> Goal of the exercise
In the data below, find the line that contains "DNS record types." and the line that contains "- Toggle-based filtering interface". Copy both, plus every line between them, exactly.

> Supplied material

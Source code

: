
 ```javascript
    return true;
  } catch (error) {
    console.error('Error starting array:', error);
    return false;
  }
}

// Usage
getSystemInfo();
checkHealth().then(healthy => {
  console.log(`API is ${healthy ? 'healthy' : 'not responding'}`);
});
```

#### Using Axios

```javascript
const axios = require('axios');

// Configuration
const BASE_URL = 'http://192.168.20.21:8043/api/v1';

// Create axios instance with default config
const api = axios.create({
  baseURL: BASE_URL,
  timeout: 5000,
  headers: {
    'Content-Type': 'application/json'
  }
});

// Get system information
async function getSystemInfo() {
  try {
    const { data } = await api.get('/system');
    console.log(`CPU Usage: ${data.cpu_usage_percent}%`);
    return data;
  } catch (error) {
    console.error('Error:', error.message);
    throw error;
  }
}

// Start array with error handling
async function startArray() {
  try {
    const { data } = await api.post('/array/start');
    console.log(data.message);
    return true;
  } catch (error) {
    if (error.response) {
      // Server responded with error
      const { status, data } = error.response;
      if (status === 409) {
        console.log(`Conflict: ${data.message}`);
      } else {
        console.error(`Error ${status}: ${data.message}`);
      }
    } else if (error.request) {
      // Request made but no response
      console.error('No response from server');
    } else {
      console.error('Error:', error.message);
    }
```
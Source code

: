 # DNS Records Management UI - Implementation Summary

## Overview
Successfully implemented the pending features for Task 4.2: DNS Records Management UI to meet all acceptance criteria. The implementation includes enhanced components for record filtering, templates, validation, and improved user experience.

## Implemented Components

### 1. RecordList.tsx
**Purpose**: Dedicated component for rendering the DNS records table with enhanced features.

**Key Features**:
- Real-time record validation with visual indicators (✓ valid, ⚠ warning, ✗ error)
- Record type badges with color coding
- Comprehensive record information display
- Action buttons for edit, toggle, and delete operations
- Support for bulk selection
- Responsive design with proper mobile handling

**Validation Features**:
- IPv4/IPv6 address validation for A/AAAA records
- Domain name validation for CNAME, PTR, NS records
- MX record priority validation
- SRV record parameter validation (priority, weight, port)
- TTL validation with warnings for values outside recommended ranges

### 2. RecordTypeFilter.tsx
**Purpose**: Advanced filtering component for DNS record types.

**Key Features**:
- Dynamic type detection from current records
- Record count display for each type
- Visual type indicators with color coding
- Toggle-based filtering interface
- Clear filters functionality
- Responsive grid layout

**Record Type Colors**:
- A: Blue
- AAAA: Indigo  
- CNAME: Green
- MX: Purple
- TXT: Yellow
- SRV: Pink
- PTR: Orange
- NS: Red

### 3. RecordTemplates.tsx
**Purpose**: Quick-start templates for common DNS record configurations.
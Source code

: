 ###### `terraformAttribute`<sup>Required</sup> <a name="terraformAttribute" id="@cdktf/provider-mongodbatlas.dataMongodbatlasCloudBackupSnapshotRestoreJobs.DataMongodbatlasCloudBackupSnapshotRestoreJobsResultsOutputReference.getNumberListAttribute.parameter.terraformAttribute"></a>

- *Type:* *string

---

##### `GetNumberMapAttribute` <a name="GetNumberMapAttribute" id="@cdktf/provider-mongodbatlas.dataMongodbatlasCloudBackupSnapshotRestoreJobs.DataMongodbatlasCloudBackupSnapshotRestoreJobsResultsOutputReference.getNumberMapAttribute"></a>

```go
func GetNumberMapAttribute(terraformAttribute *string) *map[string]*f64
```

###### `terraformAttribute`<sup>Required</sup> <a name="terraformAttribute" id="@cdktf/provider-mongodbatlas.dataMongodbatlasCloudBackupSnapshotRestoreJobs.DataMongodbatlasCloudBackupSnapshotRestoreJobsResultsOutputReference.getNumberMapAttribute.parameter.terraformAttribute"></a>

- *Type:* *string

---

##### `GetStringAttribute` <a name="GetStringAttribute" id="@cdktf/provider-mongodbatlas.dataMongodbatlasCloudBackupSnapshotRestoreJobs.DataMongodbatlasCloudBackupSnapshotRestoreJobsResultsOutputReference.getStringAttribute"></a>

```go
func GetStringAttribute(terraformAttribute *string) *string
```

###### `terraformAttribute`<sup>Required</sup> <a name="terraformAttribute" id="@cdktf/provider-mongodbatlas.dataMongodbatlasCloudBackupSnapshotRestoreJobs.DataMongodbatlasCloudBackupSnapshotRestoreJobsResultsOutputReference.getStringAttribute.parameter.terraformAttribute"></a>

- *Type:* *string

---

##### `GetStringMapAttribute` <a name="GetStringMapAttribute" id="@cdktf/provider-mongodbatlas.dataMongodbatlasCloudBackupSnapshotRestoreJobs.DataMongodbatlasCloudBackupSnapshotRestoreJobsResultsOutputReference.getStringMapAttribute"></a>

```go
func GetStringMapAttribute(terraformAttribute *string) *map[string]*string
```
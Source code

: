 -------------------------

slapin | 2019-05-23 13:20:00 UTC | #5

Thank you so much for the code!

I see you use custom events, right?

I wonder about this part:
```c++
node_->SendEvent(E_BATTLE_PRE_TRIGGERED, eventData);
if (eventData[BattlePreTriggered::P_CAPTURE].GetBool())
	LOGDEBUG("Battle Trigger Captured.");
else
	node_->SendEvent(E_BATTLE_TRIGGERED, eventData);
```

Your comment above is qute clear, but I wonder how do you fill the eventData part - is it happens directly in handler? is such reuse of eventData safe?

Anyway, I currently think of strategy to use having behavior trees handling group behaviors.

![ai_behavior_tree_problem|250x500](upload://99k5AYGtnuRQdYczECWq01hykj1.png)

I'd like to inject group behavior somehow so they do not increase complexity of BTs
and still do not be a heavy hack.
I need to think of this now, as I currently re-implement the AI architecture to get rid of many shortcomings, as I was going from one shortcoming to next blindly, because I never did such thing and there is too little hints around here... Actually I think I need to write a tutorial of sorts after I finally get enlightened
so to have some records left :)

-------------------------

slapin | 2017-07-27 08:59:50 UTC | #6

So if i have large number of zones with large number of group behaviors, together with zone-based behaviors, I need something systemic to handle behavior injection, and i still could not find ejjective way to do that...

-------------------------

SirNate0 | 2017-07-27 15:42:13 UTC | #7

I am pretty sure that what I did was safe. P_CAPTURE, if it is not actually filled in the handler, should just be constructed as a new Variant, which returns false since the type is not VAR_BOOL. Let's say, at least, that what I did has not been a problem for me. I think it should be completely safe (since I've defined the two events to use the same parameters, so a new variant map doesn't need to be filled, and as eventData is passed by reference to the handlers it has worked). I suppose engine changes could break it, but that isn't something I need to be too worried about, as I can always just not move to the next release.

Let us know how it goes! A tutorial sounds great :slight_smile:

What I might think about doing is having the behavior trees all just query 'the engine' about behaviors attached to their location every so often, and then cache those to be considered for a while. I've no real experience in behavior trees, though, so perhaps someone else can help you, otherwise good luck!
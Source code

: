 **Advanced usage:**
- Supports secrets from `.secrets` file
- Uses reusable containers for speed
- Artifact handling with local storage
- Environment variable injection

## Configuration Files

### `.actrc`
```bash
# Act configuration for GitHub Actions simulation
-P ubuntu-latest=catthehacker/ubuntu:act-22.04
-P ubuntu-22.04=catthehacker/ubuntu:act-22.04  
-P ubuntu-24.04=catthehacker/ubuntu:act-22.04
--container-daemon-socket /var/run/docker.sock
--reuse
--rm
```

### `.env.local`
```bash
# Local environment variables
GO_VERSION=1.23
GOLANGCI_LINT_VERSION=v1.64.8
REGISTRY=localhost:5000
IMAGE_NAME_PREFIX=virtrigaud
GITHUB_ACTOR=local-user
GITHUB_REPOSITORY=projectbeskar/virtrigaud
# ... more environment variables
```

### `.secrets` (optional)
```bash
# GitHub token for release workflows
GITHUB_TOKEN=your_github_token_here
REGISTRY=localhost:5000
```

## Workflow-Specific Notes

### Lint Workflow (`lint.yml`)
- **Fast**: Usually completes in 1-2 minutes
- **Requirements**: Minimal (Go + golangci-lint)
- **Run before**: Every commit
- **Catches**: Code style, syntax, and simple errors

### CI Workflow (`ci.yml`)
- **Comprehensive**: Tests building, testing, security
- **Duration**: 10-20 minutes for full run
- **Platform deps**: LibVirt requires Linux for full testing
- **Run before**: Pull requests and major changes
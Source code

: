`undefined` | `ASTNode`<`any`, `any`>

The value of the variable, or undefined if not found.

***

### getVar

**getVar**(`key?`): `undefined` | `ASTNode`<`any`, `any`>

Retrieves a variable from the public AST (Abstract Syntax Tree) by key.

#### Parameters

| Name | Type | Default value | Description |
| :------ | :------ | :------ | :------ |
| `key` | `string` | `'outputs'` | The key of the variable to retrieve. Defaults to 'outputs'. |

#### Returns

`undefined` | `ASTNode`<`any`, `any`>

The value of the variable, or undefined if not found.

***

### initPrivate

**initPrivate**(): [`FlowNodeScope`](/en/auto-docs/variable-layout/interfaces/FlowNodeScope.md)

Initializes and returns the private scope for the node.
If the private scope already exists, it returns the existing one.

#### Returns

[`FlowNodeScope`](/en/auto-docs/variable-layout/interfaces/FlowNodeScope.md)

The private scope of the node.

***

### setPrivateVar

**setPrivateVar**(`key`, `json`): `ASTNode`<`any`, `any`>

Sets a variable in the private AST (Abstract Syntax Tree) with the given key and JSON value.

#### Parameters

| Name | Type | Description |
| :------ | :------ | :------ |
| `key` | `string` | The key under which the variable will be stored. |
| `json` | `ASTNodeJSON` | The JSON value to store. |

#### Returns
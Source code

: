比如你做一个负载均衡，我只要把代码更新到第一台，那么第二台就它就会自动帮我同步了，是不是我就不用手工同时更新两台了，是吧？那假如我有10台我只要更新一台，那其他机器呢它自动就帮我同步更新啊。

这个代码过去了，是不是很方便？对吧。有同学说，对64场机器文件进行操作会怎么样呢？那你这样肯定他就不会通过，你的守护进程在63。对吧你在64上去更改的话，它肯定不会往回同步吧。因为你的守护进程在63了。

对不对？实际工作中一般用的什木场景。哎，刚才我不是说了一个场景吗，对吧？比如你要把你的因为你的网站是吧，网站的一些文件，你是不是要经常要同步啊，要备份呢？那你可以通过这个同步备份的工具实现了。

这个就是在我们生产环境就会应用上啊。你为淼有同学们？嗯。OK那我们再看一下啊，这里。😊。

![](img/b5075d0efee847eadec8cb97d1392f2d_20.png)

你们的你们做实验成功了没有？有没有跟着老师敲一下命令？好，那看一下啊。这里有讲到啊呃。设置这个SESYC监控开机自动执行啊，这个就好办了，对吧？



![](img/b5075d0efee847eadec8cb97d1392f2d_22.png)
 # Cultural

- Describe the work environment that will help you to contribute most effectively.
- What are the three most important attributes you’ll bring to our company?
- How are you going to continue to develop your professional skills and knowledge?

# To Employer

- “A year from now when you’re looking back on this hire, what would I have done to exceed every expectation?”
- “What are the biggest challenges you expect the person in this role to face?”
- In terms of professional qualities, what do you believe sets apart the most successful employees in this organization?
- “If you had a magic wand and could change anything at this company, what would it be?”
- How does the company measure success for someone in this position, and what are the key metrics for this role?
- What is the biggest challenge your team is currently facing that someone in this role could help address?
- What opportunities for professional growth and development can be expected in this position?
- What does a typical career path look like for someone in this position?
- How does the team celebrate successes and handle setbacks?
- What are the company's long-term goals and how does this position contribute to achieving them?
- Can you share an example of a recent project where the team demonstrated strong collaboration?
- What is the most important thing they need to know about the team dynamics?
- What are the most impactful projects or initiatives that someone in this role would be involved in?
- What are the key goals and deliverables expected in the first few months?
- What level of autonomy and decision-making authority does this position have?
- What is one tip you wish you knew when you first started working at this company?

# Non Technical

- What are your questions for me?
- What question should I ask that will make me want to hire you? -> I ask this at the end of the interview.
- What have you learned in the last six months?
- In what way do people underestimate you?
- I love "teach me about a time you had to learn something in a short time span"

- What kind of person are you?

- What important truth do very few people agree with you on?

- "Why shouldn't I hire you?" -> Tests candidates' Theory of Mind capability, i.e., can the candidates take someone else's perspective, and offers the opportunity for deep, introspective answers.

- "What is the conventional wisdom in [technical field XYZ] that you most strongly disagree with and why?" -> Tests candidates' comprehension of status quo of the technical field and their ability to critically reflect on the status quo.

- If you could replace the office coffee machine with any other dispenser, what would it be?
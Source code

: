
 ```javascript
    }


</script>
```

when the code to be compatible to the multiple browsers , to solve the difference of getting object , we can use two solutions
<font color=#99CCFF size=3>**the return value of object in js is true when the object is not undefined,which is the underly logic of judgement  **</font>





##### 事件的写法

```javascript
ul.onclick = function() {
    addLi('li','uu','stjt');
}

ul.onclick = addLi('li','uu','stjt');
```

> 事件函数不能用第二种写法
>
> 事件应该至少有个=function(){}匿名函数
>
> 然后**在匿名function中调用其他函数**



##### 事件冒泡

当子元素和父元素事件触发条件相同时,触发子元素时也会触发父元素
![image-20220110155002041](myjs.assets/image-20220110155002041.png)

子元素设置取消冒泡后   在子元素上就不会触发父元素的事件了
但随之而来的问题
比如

> Output for this exercise
**Purpose**: Advanced filtering component for DNS record types.

**Key Features**:
- Dynamic type detection from current records
- Record count display for each type
- Visual type indicators with color coding
- Toggle-based filtering interface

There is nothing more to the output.